● Goal of the exercise
When you reach the line below that has "0.011$ & $0.174 \pm 0.008$ \\", start returning lines exactly, and stop after the line that has "Proceedings of the"; skip the pictures.

(Saved entries)
──────────

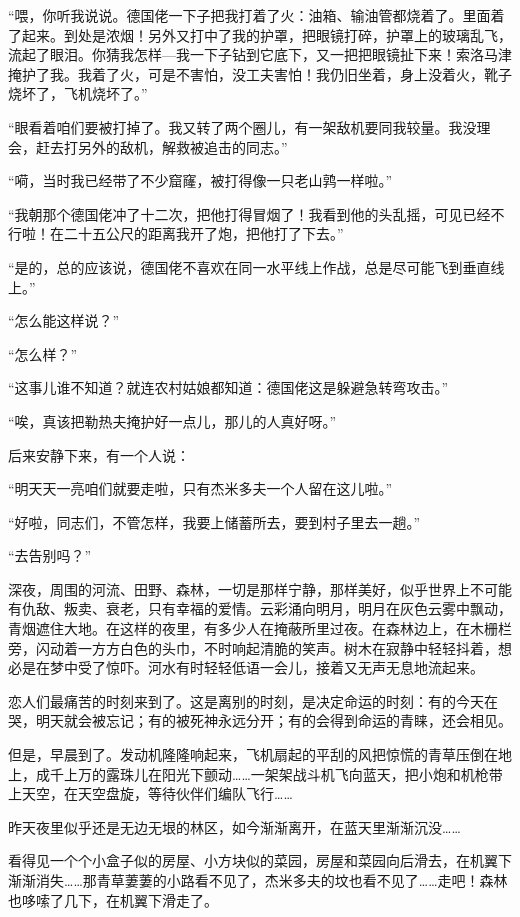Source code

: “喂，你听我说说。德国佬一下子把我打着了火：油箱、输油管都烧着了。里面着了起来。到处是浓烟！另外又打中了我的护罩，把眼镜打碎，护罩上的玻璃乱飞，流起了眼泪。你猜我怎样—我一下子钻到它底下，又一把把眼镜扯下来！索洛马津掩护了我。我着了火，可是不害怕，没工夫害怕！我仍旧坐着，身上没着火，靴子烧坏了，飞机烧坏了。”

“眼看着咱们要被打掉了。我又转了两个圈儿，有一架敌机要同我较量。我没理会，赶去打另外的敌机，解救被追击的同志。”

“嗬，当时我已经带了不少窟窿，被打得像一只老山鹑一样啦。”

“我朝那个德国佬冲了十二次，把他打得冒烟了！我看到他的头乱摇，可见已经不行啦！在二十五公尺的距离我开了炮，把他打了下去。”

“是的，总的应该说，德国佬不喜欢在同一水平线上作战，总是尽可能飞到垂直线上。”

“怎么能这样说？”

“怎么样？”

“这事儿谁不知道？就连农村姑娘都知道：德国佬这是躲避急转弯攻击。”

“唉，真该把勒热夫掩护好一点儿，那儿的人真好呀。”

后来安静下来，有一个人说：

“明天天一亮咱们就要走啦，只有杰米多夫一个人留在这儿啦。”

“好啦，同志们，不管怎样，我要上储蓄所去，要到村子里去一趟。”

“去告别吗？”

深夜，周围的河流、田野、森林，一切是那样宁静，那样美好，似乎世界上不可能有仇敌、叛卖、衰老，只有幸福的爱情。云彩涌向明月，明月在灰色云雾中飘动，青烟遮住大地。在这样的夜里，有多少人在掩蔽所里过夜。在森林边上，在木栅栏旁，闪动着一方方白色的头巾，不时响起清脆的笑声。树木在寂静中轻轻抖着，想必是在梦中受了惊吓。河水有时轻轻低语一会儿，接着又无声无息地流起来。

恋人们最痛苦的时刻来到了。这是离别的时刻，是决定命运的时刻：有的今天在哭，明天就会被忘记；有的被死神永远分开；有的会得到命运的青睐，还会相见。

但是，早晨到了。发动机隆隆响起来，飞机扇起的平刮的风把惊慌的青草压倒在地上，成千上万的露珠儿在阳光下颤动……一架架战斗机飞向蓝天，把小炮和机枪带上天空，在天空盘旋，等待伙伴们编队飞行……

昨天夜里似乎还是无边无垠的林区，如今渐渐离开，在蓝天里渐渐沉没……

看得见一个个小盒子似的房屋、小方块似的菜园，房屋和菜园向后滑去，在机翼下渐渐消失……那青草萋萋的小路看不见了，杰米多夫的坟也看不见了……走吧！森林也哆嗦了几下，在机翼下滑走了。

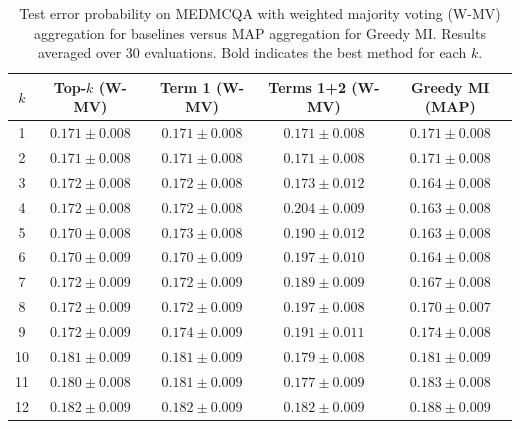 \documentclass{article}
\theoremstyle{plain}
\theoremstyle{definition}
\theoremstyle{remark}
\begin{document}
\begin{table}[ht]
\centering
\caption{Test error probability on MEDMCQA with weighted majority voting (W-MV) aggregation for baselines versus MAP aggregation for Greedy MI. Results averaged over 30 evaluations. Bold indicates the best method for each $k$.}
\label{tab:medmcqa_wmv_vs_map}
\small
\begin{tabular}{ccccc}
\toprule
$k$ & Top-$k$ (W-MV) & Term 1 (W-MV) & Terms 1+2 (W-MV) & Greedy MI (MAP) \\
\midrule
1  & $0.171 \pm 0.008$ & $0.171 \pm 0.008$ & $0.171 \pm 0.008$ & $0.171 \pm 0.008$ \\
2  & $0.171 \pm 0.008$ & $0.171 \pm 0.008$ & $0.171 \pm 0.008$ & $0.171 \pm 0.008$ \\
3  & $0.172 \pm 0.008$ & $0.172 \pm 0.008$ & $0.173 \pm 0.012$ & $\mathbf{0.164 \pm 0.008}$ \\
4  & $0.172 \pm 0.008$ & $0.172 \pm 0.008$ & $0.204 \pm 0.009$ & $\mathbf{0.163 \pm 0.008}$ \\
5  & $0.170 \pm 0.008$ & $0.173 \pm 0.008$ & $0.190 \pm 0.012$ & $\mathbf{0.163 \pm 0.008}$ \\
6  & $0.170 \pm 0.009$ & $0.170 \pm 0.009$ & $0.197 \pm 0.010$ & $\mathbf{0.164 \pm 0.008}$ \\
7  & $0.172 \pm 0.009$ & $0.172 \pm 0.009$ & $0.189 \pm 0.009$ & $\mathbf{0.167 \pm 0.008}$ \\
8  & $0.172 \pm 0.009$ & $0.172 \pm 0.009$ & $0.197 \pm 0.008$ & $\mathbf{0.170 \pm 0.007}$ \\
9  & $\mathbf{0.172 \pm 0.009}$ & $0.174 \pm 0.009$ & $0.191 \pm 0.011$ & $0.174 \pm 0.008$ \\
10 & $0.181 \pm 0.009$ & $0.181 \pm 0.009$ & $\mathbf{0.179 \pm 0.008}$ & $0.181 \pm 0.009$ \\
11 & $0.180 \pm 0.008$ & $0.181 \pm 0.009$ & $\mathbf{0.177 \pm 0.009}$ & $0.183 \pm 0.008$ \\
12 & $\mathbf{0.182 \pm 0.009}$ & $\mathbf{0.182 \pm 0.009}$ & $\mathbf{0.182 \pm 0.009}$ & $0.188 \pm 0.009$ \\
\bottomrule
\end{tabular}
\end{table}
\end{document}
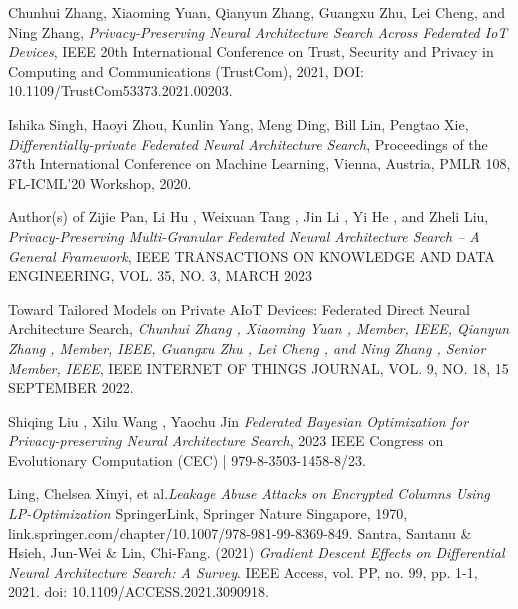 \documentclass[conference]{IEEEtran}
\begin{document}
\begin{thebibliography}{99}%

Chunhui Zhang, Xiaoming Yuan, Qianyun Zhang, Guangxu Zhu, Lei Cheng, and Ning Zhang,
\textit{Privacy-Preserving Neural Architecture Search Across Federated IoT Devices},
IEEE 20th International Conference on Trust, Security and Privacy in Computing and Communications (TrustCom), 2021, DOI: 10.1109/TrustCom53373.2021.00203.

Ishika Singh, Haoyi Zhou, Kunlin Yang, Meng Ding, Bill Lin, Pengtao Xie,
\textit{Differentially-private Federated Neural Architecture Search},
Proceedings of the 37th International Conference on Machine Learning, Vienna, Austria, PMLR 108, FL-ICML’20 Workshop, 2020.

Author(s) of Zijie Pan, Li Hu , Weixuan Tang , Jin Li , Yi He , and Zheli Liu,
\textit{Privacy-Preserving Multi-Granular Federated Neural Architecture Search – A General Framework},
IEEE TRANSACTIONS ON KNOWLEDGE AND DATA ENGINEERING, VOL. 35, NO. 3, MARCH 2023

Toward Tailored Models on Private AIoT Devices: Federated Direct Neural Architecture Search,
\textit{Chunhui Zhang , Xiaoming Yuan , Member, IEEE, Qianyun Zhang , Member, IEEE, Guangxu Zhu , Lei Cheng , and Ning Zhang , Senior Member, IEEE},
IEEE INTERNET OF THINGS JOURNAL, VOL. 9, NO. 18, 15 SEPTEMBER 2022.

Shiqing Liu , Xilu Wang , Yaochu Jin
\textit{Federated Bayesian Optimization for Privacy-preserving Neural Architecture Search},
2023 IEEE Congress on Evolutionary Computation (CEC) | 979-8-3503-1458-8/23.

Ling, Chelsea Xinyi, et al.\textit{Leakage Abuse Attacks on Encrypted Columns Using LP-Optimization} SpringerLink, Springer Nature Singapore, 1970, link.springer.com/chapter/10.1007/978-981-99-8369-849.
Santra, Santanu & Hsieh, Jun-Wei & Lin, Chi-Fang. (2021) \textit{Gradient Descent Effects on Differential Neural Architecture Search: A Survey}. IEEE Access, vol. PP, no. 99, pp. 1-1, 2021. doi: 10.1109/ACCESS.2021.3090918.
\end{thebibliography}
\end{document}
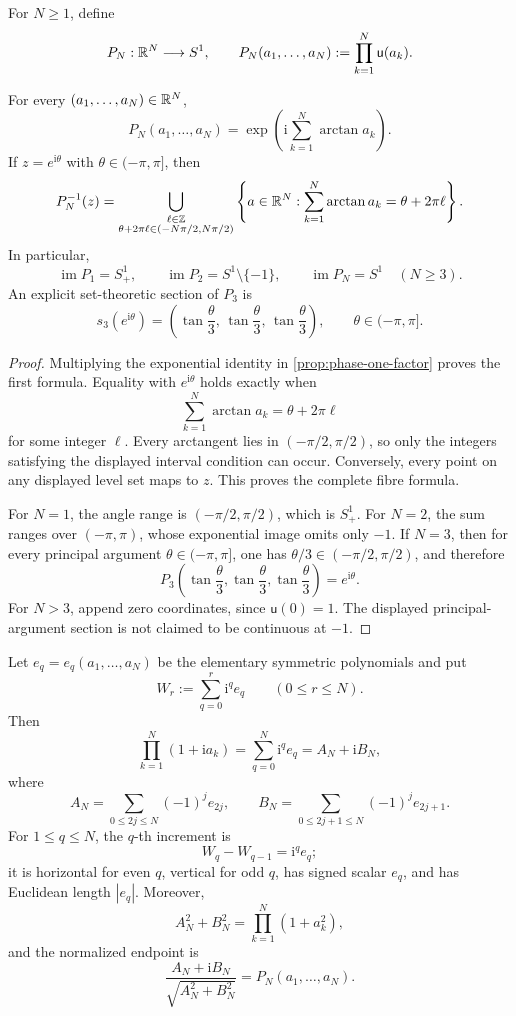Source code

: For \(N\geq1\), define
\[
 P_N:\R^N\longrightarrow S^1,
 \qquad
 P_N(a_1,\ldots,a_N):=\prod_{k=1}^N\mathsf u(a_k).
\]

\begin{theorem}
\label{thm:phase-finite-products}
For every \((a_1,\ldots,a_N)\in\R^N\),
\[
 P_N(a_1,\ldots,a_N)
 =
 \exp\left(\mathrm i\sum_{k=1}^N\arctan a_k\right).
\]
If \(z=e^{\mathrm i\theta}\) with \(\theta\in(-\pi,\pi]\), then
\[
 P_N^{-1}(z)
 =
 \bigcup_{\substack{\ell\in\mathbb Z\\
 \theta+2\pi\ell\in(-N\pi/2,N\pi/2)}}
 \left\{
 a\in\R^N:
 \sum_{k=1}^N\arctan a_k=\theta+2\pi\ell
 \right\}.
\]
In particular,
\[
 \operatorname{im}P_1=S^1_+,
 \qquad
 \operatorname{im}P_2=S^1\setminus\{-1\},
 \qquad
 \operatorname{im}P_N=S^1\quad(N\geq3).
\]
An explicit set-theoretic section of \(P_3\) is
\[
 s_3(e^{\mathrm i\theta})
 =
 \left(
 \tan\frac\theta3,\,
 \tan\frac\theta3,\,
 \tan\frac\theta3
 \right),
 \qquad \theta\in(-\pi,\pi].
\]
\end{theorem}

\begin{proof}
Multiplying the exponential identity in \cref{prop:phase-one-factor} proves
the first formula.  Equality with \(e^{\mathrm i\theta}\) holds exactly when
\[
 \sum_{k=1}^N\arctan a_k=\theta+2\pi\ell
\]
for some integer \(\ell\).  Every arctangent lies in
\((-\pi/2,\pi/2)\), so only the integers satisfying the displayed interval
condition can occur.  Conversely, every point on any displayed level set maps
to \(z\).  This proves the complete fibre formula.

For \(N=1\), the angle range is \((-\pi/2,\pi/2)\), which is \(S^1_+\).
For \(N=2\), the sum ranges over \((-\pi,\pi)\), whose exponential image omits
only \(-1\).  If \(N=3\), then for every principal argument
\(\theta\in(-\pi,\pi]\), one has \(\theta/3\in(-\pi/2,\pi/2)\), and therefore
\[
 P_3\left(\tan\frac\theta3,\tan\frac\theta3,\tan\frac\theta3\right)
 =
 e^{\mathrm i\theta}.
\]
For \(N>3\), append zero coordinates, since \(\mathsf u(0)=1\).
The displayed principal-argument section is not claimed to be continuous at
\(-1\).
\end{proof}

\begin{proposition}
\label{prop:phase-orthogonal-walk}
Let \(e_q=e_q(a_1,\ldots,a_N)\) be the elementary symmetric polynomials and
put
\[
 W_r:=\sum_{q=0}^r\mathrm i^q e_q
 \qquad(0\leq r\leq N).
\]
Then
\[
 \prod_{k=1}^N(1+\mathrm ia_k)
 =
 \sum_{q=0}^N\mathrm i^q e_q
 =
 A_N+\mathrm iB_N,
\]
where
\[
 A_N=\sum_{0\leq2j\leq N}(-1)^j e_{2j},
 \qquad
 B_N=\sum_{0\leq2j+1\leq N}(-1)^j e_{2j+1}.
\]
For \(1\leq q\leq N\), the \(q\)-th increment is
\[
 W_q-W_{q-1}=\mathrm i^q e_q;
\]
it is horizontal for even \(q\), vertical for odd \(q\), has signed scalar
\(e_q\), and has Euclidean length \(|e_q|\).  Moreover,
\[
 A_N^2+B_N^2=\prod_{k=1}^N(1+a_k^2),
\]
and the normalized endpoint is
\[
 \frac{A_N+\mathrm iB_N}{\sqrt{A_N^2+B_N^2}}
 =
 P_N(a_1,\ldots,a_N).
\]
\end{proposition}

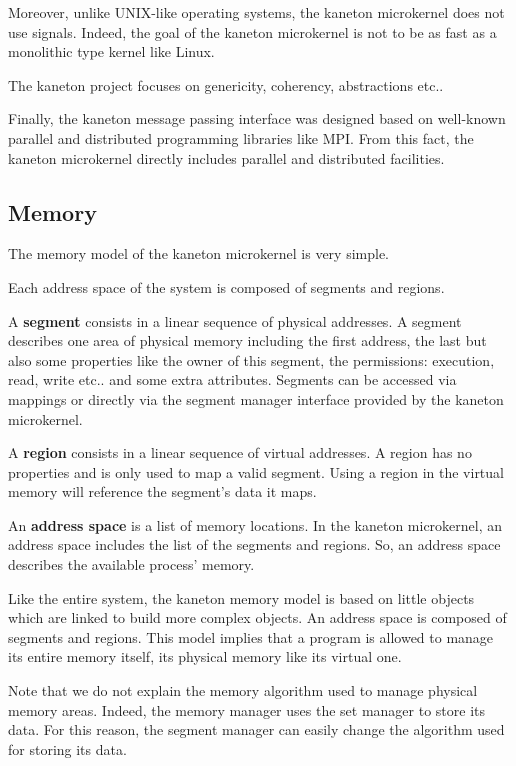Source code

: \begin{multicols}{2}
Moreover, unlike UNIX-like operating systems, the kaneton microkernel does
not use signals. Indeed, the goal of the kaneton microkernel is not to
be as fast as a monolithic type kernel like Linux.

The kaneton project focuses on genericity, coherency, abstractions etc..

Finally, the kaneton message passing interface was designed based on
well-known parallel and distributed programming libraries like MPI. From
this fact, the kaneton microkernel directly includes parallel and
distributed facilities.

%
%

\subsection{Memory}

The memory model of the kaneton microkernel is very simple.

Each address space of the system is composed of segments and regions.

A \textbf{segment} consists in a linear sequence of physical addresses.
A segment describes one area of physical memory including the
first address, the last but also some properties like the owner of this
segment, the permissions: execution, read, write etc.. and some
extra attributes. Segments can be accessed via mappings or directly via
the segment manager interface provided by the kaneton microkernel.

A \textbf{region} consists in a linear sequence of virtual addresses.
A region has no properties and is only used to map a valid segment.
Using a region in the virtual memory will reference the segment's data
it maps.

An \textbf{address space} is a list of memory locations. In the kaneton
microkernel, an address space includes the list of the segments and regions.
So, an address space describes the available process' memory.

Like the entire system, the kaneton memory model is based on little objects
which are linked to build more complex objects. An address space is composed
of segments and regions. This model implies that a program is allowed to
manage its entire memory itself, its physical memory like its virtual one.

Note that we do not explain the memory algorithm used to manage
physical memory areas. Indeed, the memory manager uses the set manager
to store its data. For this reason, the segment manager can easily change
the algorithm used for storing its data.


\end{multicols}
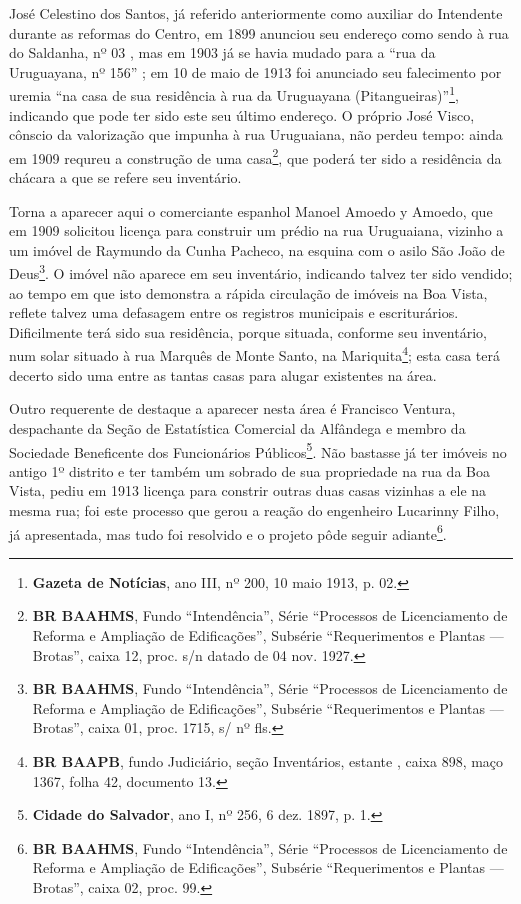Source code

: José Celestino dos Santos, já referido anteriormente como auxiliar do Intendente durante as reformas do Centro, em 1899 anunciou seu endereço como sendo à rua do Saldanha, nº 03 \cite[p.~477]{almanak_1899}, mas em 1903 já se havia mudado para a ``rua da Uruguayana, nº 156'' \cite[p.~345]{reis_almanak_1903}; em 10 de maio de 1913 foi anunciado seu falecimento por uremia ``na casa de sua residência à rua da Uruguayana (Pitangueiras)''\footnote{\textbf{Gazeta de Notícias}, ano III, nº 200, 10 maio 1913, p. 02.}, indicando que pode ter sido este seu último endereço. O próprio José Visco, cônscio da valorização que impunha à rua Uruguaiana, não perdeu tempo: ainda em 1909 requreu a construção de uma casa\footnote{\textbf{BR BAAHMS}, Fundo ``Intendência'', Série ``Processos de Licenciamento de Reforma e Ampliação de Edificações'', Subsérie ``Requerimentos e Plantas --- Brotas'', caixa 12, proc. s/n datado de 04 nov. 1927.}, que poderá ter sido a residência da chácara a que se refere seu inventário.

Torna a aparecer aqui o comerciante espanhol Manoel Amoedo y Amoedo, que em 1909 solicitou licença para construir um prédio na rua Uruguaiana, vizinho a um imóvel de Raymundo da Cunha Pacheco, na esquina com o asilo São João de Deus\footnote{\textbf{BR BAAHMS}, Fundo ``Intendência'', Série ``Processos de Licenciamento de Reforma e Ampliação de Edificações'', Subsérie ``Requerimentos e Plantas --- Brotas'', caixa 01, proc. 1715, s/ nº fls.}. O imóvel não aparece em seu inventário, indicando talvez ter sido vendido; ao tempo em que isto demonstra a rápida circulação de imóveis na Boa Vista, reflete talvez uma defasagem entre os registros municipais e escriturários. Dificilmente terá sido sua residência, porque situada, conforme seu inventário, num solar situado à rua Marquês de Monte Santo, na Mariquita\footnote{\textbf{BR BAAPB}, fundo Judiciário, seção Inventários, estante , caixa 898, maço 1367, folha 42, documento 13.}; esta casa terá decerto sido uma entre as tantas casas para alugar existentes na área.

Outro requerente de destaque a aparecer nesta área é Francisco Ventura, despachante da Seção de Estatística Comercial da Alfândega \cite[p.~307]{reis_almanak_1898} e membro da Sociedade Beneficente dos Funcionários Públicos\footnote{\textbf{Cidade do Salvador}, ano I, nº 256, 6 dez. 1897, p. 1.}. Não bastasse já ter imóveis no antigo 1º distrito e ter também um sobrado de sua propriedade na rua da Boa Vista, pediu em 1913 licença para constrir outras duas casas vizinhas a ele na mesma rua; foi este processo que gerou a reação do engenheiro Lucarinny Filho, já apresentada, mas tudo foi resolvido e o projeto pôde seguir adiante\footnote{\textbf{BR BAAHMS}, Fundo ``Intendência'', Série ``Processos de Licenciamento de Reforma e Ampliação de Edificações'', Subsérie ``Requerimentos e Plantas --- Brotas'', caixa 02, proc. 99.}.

──────────

● Answer to the exercise
9  & $\mathbf{0.172 \pm 0.009}$ & $0.174 \pm 0.009$ & $0.191 \pm 0.011$ & $0.174 \pm 0.008$ \\
10 & $0.181 \pm 0.009$ & $0.181 \pm 0.009$ & $\mathbf{0.179 \pm 0.008}$ & $0.181 \pm 0.009$ \\
11 & $0.180 \pm 0.008$ & $0.181 \pm 0.009$ & $\mathbf{0.177 \pm 0.009}$ & $0.183 \pm 0.008$ \\
12 & $\mathbf{0.182 \pm 0.009}$ & $\mathbf{0.182 \pm 0.009}$ & $\mathbf{0.182 \pm 0.009}$ & $0.188 \pm 0.009$ \\
\bottomrule
\end{tabular}
\end{table}
\end{document}
 \documentclass[conference]{IEEEtran}
\begin{document}
\begin{thebibliography}{99}%

Chunhui Zhang, Xiaoming Yuan, Qianyun Zhang, Guangxu Zhu, Lei Cheng, and Ning Zhang,
\textit{Privacy-Preserving Neural Architecture Search Across Federated IoT Devices},
IEEE 20th International Conference on Trust, Security and Privacy in Computing and Communications (TrustCom), 2021, DOI: 10.1109/TrustCom53373.2021.00203.

Ishika Singh, Haoyi Zhou, Kunlin Yang, Meng Ding, Bill Lin, Pengtao Xie,
\textit{Differentially-private Federated Neural Architecture Search},
Proceedings of the 37th International Conference on Machine Learning, Vienna, Austria, PMLR 108, FL-ICML’20 Workshop, 2020.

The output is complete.